Stadiums’ cost $10B higher than thought, Harvard researcher says
By Bloomberg News
Published: Tuesday, November 6, 2012, 7:34 p.m.
Updated: Tuesday, November 6, 2012
NEW YORK — Taxpayers spent about $10 billion more on stadiums and arenas for professional sports teams than they forecast, according to a new book by Harvard University urban planning associate professor Judith Grant Long.
The costs of land, infrastructure, operations and lost property taxes add 25 percent to the taxpayer bill for the 121 sports facilities in use during 2010, increasing the average public cost by $89 million to $259 million, up from $170 million commonly reported by the sports industry and media, she writes in the book “Public/Private Partnerships for Major League Sports Facilities.”

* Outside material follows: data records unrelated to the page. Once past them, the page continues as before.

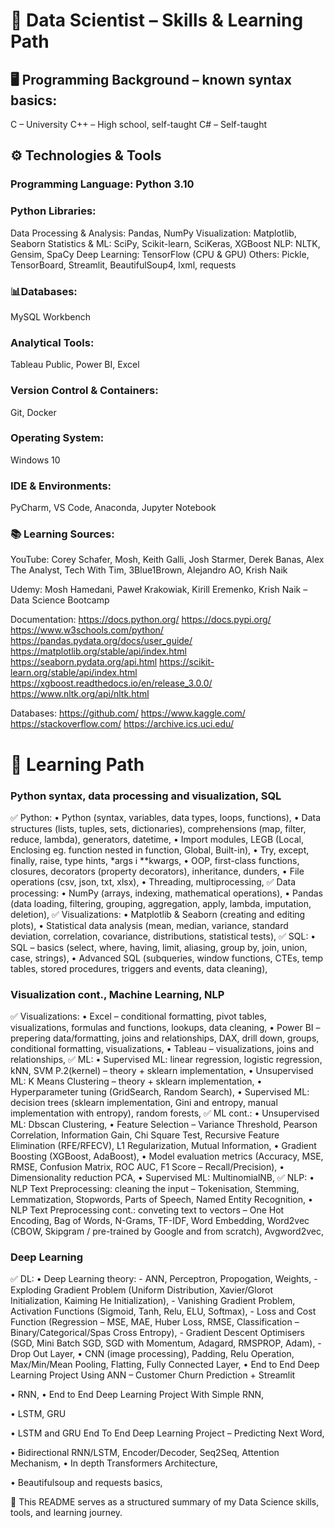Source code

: # 🧠 Data Scientist – Skills & Learning Path

## 🖥 Programming Background – known syntax basics:
C – University
C++ – High school, self-taught
C# – Self-taught

## ⚙️ Technologies & Tools
### Programming Language: Python 3.10

### Python Libraries:
Data Processing & Analysis: Pandas, NumPy
Visualization: Matplotlib, Seaborn
Statistics & ML: SciPy, Scikit-learn, SciKeras, XGBoost
NLP: NLTK, Gensim, SpaCy
Deep Learning: TensorFlow (CPU & GPU)
Others: Pickle, TensorBoard, Streamlit, BeautifulSoup4, lxml, requests

### 📊Databases:
MySQL Workbench

### Analytical Tools:
Tableau Public, Power BI, Excel

### Version Control & Containers:
Git, Docker

### Operating System:
Windows 10

### IDE & Environments:
PyCharm, VS Code, Anaconda, Jupyter Notebook

### 📚 Learning Sources:
YouTube: Corey Schafer, Mosh, Keith Galli, Josh Starmer, Derek Banas, Alex The Analyst, Tech With Tim, 3Blue1Brown, Alejandro AO, Krish Naik

Udemy: Mosh Hamedani, Paweł Krakowiak, Kirill Eremenko, Krish Naik – Data Science Bootcamp

Documentation:
https://docs.python.org/
https://docs.pypi.org/
https://www.w3schools.com/python/
https://pandas.pydata.org/docs/user_guide/
https://matplotlib.org/stable/api/index.html
https://seaborn.pydata.org/api.html
https://scikit-learn.org/stable/api/index.html
https://xgboost.readthedocs.io/en/release_3.0.0/
https://www.nltk.org/api/nltk.html

Databases:
https://github.com/
https://www.kaggle.com/
https://stackoverflow.com/
https://archive.ics.uci.edu/

# 🧠 Learning Path

### Python syntax, data processing and visualization, SQL
✅ Python:
•	Python (syntax, variables, data types, loops, functions),
•	Data structures (lists, tuples, sets, dictionaries), comprehensions (map, filter, reduce, lambda), generators, datetime,
•	Import modules, LEGB (Local, Enclosing eg. function nested in function, Global, Built-in),
•	Try, except, finally, raise, type hints, *args i **kwargs,
•	OOP, first-class functions, closures, decorators (property decorators), inheritance, dunders,
•	File operations (csv, json, txt, xlsx),
•	Threading, multiprocessing,
✅ Data processing:
•	NumPy (arrays, indexing, mathematical operations),
•	Pandas (data loading, filtering, grouping, aggregation, apply, lambda, imputation, deletion),
✅ Visualizations:
•	Matplotlib & Seaborn (creating and editing plots),
•	Statistical data analysis (mean, median, variance, standard deviation, correlation, covariance, distributions, statistical tests),
✅ SQL:
•	SQL – basics (select, where, having, limit, aliasing, group by, join, union, case, strings),
•	Advanced SQL (subqueries, window functions, CTEs, temp tables, stored procedures, triggers and events, data cleaning),

### Visualization cont., Machine Learning, NLP
✅ Visualizations:
•	Excel – conditional formatting, pivot tables, visualizations, formulas and functions, lookups, data cleaning,
•	Power BI – prepering data/formatting, joins and relationships, DAX, drill down, groups, conditional formatting, visualizations,
•	Tableau – visualizations, joins and relationships, 
✅ ML: 
•	Supervised ML: linear regression, logistic regression, kNN, SVM P.2(kernel) – theory + sklearn implementation,
•	Unsupervised ML: K Means Clustering – theory + sklearn implementation,
•	Hyperparameter tuning (GridSearch, Random Search),
•	Supervised ML: decision trees (sklearn implementation, Gini and entropy, manual implementation with entropy), random forests,
✅ ML cont.:
•	Unsupervised ML: Dbscan Clustering,
•	Feature Selection – Variance Threshold, Pearson Correlation, Information Gain, Chi Square Test, Recursive Feature Elimination (RFE/RFECV), L1 Regularization, Mutual Information,
•	Gradient Boosting (XGBoost, AdaBoost),
•	Model evaluation metrics (Accuracy, MSE, RMSE, Confusion Matrix, ROC AUC, F1 Score – Recall/Precision),
•	Dimensionality reduction PCA,
•	Supervised ML: MultinomialNB,
✅ NLP:
•	NLP Text Preprocessing: cleaning the input – Tokenisation, Stemming, Lemmatization, Stopwords, Parts of Speech, Named Entity Recognition,
•	NLP Text Preprocessing cont.: conveting text to vectors – One Hot Encoding, Bag of Words, N-Grams, TF-IDF, Word Embedding, Word2vec (CBOW, Skipgram / pre-trained by Google and from scratch), Avgword2vec,

### Deep Learning
✅ DL:
•	Deep Learning theory:
    -	ANN, Perceptron, Propogation, Weights,
    -	Exploding Gradient Problem (Uniform Distribution, Xavier/Glorot Initialization, Kaiming He Initialization),
    -	Vanishing Gradient Problem, Activation Functions (Sigmoid, Tanh, Relu, ELU, Softmax),
    -	Loss and Cost Function (Regression – MSE, MAE, Huber Loss, RMSE, Classification – Binary/Categorical/Spas Cross Entropy),
    -	Gradient Descent Optimisers (SGD, Mini Batch SGD, SGD with Momentum, Adagard, RMSPROP, Adam),
    -	Drop Out Layer,
•	CNN (image processing), Padding, Relu Operation, Max/Min/Mean Pooling, Flatting, Fully Connected Layer,
•	End to End Deep Learning Project Using ANN – Customer Churn Prediction + Streamlit

•	RNN,
•	End to End Deep Learning Project With Simple RNN,

•	LSTM, GRU

•	LSTM and GRU End To End Deep Learning Project – Predicting Next Word,

•	Bidirectional RNN/LSTM, Encoder/Decoder, Seq2Seq, Attention Mechanism,
•	In depth Transformers Architecture,

•	Beautifulsoup and requests basics,


📌 This README serves as a structured summary of my Data Science skills, tools, and learning journey.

The book, released last month by Routledge, aims to help governments and taxpayers to reduce hidden subsidies to team owners by allowing them to compare stadium deals for their cities against those elsewhere. The average public-private partnership worked out to cost cities 78 percent and the teams 22 percent, she wrote.
“Given that popular reports set expectations of more or less equal partnerships between host cities and teams, these estimates of public cost indicate that the public/private partnerships underlying these deals are in fact highly uneven,” wrote Long, an associate professor at Harvard's graduate school of design.
Long's analysis added costs such as those for land, infrastructure and lost tax revenue, while subtracting money that flows back to states or cities from revenue or rent payments.
“Professional sports stadiums are as close as you can get to a controlled experiment in urban design,” she said.
The public is at a disadvantage in negotiating those deals with sports teams and leagues, which have a monopoly on the supply of franchises and opaque finances, Long writes. The total cost of sport facilities has received little attention from researchers in part “because most economic analyses demonstrate that sports facilities produce very few or no net new economic benefits relative to construction costs alone, and so, in this sense, more accurate cost estimates would only serve to reinforce a case already made.”
Long concludes that, regardless of profit-sharing or rent, “public partners should avoid paying building costs.”